Draw arrow on canvas tag

I want to draw an arrow using the canvas tag, javascript. I've made it using the quadratic function, but I'm having problems to calculate the angle of rotation of the arrow...
Anyone have a clue on this?
Thank you
As simple as I can get it. You'll have to prepend context.beginPath() and append context.stroke() yourself:
ctx = document.getElementById("c").getContext("2d");
ctx.beginPath();
canvas_arrow(ctx, 10, 30, 200, 150);
canvas_arrow(ctx, 100, 200, 400, 50);
canvas_arrow(ctx, 200, 30, 10, 150);
canvas_arrow(ctx, 400, 200, 100, 50);
ctx.stroke();
function canvas_arrow(context, fromx, fromy, tox, toy) {
var headlen = 10; // length of head in pixels
var dx = tox - fromx;
var dy = toy - fromy;
var angle = Math.atan2(dy, dx);
context.moveTo(fromx, fromy);
context.lineTo(tox, toy);
context.lineTo(tox - headlen * Math.cos(angle - Math.PI / 6), toy - headlen * Math.sin(angle - Math.PI / 6));
context.moveTo(tox, toy);
context.lineTo(tox - headlen * Math.cos(angle + Math.PI / 6), toy - headlen * Math.sin(angle + Math.PI / 6));
}
<html>
<body>
<canvas id="c" width="500" height="500"></canvas>
</body>
Ok, so the first answer on this page helped me greatly when I was trying to figure this problem out myself, although as someone else already stated, if you have a line width greater than 1px you get funny shapes. The fix that someone else suggested almost worked, but I still had some issues when trying to go for a thicker width arrow. After several hours of playing around with it I was able to combine the above solution with some of my own tinkering to come up with the following code that will draw an arrow at whatever thickness you desire without distorting the arrow shape.
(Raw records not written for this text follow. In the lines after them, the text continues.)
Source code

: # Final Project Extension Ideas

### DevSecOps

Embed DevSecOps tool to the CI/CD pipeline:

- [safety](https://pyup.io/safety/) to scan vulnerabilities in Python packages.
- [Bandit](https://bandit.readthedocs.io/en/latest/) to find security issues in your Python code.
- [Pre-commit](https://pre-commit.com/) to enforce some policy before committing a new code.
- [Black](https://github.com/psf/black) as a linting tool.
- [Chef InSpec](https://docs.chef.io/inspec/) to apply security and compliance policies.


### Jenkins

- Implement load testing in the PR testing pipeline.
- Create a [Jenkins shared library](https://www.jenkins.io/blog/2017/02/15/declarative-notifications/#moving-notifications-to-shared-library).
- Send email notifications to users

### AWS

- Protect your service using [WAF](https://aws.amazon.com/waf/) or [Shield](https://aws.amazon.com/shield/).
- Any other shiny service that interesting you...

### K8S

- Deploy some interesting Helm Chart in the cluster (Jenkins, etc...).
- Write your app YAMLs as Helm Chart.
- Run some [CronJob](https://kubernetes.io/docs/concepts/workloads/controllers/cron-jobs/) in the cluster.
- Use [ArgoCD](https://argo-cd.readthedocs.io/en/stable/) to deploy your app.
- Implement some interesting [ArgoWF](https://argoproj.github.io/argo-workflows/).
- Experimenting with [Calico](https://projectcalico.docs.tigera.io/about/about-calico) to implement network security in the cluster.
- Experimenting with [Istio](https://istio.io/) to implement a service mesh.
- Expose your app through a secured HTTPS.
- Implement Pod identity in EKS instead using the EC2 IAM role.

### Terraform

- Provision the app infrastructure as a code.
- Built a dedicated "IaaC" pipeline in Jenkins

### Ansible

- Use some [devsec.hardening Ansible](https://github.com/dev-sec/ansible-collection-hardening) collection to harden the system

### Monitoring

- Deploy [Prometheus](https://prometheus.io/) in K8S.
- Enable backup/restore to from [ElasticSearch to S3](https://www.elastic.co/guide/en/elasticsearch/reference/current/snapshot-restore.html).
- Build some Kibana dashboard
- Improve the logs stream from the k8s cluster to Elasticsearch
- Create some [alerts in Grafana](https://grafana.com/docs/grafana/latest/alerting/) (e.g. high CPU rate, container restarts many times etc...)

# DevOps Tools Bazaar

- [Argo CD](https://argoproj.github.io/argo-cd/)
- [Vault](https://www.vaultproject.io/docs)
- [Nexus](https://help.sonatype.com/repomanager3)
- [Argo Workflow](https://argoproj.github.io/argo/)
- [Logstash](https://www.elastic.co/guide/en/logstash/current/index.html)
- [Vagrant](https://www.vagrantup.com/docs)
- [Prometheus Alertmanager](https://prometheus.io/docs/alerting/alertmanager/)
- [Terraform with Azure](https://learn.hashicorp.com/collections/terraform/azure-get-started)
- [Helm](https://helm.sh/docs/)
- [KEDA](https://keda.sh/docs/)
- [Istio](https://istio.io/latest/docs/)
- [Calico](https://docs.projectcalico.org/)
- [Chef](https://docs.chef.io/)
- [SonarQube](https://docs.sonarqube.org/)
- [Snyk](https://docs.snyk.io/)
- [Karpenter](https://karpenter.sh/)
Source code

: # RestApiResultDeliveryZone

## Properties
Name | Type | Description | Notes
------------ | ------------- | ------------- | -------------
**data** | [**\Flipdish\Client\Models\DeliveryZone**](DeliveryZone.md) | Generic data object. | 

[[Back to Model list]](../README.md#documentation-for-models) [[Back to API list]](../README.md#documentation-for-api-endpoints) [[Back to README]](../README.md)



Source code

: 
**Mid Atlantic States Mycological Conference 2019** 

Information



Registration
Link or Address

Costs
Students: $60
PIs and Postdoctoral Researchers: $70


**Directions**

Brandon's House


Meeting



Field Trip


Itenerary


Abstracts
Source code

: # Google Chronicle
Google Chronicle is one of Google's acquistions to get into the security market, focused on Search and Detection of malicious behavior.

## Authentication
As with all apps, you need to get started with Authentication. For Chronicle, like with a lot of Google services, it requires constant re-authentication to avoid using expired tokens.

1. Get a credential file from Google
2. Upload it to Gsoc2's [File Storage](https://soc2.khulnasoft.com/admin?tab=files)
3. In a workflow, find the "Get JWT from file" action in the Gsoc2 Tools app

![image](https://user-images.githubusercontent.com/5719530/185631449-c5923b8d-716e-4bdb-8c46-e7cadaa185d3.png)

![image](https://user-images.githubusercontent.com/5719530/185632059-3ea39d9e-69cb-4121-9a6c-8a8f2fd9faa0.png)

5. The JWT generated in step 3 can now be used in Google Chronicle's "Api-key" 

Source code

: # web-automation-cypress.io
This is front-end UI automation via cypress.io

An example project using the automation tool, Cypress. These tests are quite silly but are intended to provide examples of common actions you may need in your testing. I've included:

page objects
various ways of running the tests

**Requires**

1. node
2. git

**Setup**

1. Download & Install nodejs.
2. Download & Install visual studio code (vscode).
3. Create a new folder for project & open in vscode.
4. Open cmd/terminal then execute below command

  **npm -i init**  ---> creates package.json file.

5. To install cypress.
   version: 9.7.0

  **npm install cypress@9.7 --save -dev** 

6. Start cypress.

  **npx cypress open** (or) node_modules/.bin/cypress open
function drawArrow(fromx, fromy, tox, toy){
//variables to be used when creating the arrow
var c = document.getElementById("myCanvas");
var ctx = c.getContext("2d");
const width = 22;
var headlen = 10;
// This makes it so the end of the arrow head is located at tox, toy, don't ask where 1.15 comes from
tox -= Math.cos(angle) * ((width*1.15));
toy -= Math.sin(angle) * ((width*1.15));
var angle = Math.atan2(toy-fromy,tox-fromx);
//starting path of the arrow from the start square to the end square and drawing the stroke
ctx.beginPath();
ctx.moveTo(fromx, fromy);
ctx.lineTo(tox, toy);
ctx.strokeStyle = "#cc0000";
ctx.lineWidth = width;
ctx.stroke();
//starting a new path from the head of the arrow to one of the sides of the point
ctx.beginPath();
ctx.moveTo(tox, toy);
ctx.lineTo(tox-headlen*Math.cos(angle-Math.PI/7),toy-headlen*Math.sin(angle-Math.PI/7));
//path from the side point of the arrow, to the other side point
ctx.lineTo(tox-headlen*Math.cos(angle+Math.PI/7),toy-headlen*Math.sin(angle+Math.PI/7));
//path from the side point back to the tip of the arrow, and then again to the opposite side point
ctx.lineTo(tox, toy);
ctx.lineTo(tox-headlen*Math.cos(angle-Math.PI/7),toy-headlen*Math.sin(angle-Math.PI/7));
//draws the paths created above
ctx.strokeStyle = "#cc0000";
ctx.lineWidth = width;
ctx.stroke();
ctx.fillStyle = "#cc0000";
ctx.fill();
}
This is now the code that I am using in my program. What I found to be the key with eliminating the distortion issue was continuing the stroke from the tip of the arrow to one side point, to the other side point, back to the tip, and back over to the first side point, then doing a fill. This corrected the shape of the arrow.
Hope this helps!
Here is another method to draw arrows. It uses the triangle method from here: https://stackoverflow.com/a/8937325/1828637
A little helper function.
function canvas_arrow(context, fromx, fromy, tox, toy, r){
var x_center = tox;
var y_center = toy;
var angle;
var x;
var y;
context.beginPath();
angle = Math.atan2(toy-fromy,tox-fromx)
x = r*Math.cos(angle) + x_center;
y = r*Math.sin(angle) + y_center;
context.moveTo(x, y);
angle += (1/3)*(2*Math.PI)
x = r*Math.cos(angle) + x_center;
y = r*Math.sin(angle) + y_center;
context.lineTo(x, y);
angle += (1/3)*(2*Math.PI)
x = r*Math.cos(angle) + x_center;
y = r*Math.sin(angle) + y_center;
context.lineTo(x, y);
context.closePath();
context.fill();
}
And here is a demonstration of it to draw arrows at the start and at the end of a line.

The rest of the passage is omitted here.